The current and near future of the computing industry is one of multi-core and multi-processor technology. Most existing sequence-search tools have been designed with a focus on single-core, single-processor systems. This discrepancy between software design and hardware architecture substantially hinders sequence-search performance by not allowing full utilization of the hardware. This paper presents a novel framework that will aid the conversion of serial sequence-search tools into a parallel version that can take full advantage of the available hardware. The framework, which is based on a software architecture called mixin layers with refined roles, enables modules to be plugged into the framework with minimal effort. The inherent modular design improves maintenance and extensibility, thus opening up a plethora of opportunities for advanced algorithmic features to be developed and incorporated while routine maintenance of the codebase persists.

Parallel Mining of Neuronal Spike Streams on Graphics Processing Units

Multi-electrode arrays (MEAs) provide dynamic and spatial perspectives into brain function by capturing the temporal behavior of spikes recorded from cultures and living tissue.
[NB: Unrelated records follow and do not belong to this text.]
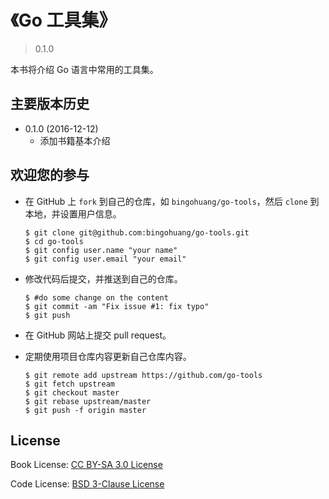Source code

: # 《Go 工具集》

> 0.1.0

本书将介绍 Go 语言中常用的工具集。

## 主要版本历史

* 0.1.0 (2016-12-12)
  + 添加书籍基本介绍

## 欢迎您的参与

* 在 GitHub 上 `fork` 到自己的仓库，如 `bingohuang/go-tools`，然后 `clone` 到本地，并设置用户信息。
  ```
  $ git clone git@github.com:bingohuang/go-tools.git
  $ cd go-tools
  $ git config user.name "your name"
  $ git config user.email "your email"
  ```

* 修改代码后提交，并推送到自己的仓库。
  ```
  $ #do some change on the content
  $ git commit -am "Fix issue #1: fix typo"
  $ git push
  ```

* 在 GitHub 网站上提交 pull request。
* 定期使用项目仓库内容更新自己仓库内容。
  ```
  $ git remote add upstream https://github.com/go-tools
  $ git fetch upstream
  $ git checkout master
  $ git rebase upstream/master
  $ git push -f origin master
  ```

## License

Book License: [CC BY-SA 3.0 License](http://creativecommons.org/licenses/by-sa/3.0/)

Code License: [BSD 3-Clause License](<https://github.com/astaxie/build-web-application-with-golang/blob/master/LICENSE.md>)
Understanding the firing patterns of neurons implicit in these spike trains is crucial to gaining insight into cellular activity. We present a solution involving a massively parallel graphics processing unit (GPU) to mine spike train datasets. We focus on mining frequent episodes of firing patterns that capture coordinated events even in the presence of intervening background events. We present two algorithmic strategies—hybrid mining and two-pass elimination—to map the finite state machine-based counting algorithms onto GPUs. These strategies explore different computation-to-core mapping schemes and illustrate innovative parallel algorithm design patterns for temporal data mining. We also provide a multi-GPU mining framework, which exhibits additional performance enhancement. Together, these contributions move us towards a real-time solution to neuronal data mining.